2 novembre 2006 : Wade reçoit Bara Tall et lui demande d’enfoncer Idrissa Seck. Il lui promet de régler sa caution. Réponse de Bara Tall : "Si vous me donnez 100 milliards, je ne cautionnerai pas un seul centime"
13 Novembre 2006 : A défaut de passeport diplomatique Idrissa Seck se rend à la direction de la police des étrangers et des titres de voyage pour réclamer la délivrance de son passeport ordinaire confisqué par le pouvoir. Une démarche qui n’aura pas abouti.
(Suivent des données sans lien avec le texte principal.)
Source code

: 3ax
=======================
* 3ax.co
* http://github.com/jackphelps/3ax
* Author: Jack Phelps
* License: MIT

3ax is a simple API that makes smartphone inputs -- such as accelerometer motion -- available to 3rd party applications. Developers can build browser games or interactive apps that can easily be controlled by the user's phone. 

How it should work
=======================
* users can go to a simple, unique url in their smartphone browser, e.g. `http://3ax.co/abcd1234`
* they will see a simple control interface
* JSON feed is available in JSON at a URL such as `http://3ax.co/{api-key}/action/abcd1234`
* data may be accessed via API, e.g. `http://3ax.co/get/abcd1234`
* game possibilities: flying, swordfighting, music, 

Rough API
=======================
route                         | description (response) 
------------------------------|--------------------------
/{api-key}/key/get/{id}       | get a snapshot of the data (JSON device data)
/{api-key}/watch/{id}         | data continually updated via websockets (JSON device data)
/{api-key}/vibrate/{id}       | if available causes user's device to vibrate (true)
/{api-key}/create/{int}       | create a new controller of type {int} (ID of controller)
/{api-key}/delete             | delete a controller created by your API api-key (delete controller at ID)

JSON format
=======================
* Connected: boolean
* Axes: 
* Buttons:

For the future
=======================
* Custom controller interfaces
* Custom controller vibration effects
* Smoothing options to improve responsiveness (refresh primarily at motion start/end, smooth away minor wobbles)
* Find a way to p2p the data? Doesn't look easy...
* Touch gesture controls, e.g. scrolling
Son passeport reste confisqué.
20 novembre 2006 : A la suite d'une sortie triomphale du président de Rewmi à Saint Louis, lors de sa visite de proximité et d'écoute dans la capitale du nord, des membres de la garde rapprochée d'Idrissa Seck (Vieux Sandjiri Diop, Cheikh Ndiaye, Abdou Salam Zoumarou et Serigne Diop), de même que son informaticien, un jeune de 21 ans, Dame Dieng sont interpellés par des éléments du commissariat central de Saint-Louis. Placés en garde à vue durant 96 heures, ils ont été inculpés et placés sous mandat de dépôt à la prison de Saint Louis. Ils se sont vus collé les chefs d'accusations de menace de mort, coups et blessures volontaires, détention illégale d'armes, violence et voies de fait au cours d'un rassemblement.